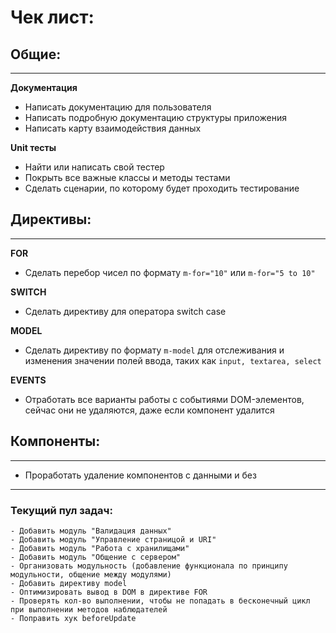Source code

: # Чек лист:

## Общие:
***

**Документация**

- Написать документацию для пользователя
- Написать подробную документацию структуры приложения
- Написать карту взаимодействия данных

**Unit тесты**

- Найти или написать свой тестер
- Покрыть все важные классы и методы тестами
- Сделать сценарии, по которому будет проходить тестирование

## Директивы:
***

**FOR**

- Сделать перебор чисел по формату `m-for="10"` или `m-for="5 to 10"`

**SWITCH**

- Сделать директиву для оператора switch case

**MODEL**

- Сделать директиву по формату `m-model` для отслеживания и изменения значении полей ввода, таких как `input, textarea, select`

**EVENTS**

- Отработать все варианты работы с событиями DOM-элементов, сейчас они не удаляются, даже если компонент удалится

## Компоненты:
***

- Проработать удаление компонентов с данными и без

***
### Текущий пул задач:

    - Добавить модуль "Валидация данных"
    - Добавить модуль "Управление страницой и URI"
    - Добавить модуль "Работа с хранилищами"
    - Добавить модуль "Общение с сервером"
    - Организовать модульность (добавление функционала по принципу модульности, общение между модулями)
    - Добавить директиву model
    - Оптимизировать вывод в DOM в директиве FOR
    - Проверять кол-во выполнении, чтобы не попадать в бесконечный цикл при выполнении методов наблюдателей
    - Поправить хук beforeUpdate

________________________________________

**Problem details:** Please state how many lines of the listing contain the string "Добавить". Give only that number.

**Result of this task:** 5